Few people are familiar with the name of Tanya Bitler, a 63-year-old conservator at the Israel Antiquities Authority (IAA), who moved to Israel from Russia at the end of 1990. However, her hands have been featured in media all over the planet for a unique reason: she is currently the only person in the world who can touch and handle the legendary Dead Sea Scrolls and her fingers wrapped in gloves delicately holding or pointing out to a fragment regularly appear in the images that are disseminated to the public when new findings emerge.
Since their discovery in the 1940s and 1950s, the scrolls – which include some 25,000 fragments – have been an object of fascination for thousands of scholars and millions of people in Israel and all over the world.

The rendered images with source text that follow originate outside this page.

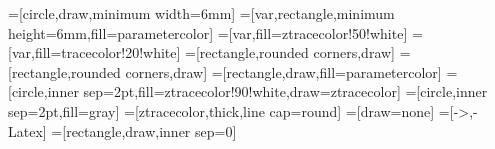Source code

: \usetikzlibrary{arrows.meta}
\usetikzlibrary{backgrounds}
\usetikzlibrary{calc}
\usetikzlibrary{decorations.pathreplacing}
\usetikzlibrary{fit}
\usetikzlibrary{spy}
\usetikzlibrary{3d}
\usetikzlibrary{matrix}
\pgfplotsset{compat=1.18}

=[circle,draw,minimum width=6mm]
=[var,rectangle,minimum height=6mm,fill=parametercolor]
=[var,fill=ztracecolor!50!white]
=[var,fill=tracecolor!20!white]
=[rectangle,rounded corners,draw]
=[rectangle,rounded corners,draw]
=[rectangle,draw,fill=parametercolor]
=[circle,inner sep=2pt,fill=ztracecolor!90!white,draw=ztracecolor]
=[circle,inner sep=2pt,fill=gray]
=[ztracecolor,thick,line cap=round]
=[draw=none]
=[->,-{Latex}]
=[rectangle,draw,inner sep=0]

Hidden in the caves of the Judean Desert for over 2,000 years, the artifacts include some of the most ancient manuscripts of the Bible, as well as other religious texts that were not accepted in the canon. The IAA is the entity which was placed in charge of them on behalf of the state of Israel.
For decades however, the scrolls experienced terrible deterioration: the different climate conditions of their new Jerusalem home and a succession of well-intentioned but badly executed attempts of scholars and conservators to preserve them caused very severe damage.
In 1991, the IAA began to tackle the issue of the preservation of the Dead Sea Scrolls, which resulted in establishing a unit and a laboratory devoted to their wellbeing.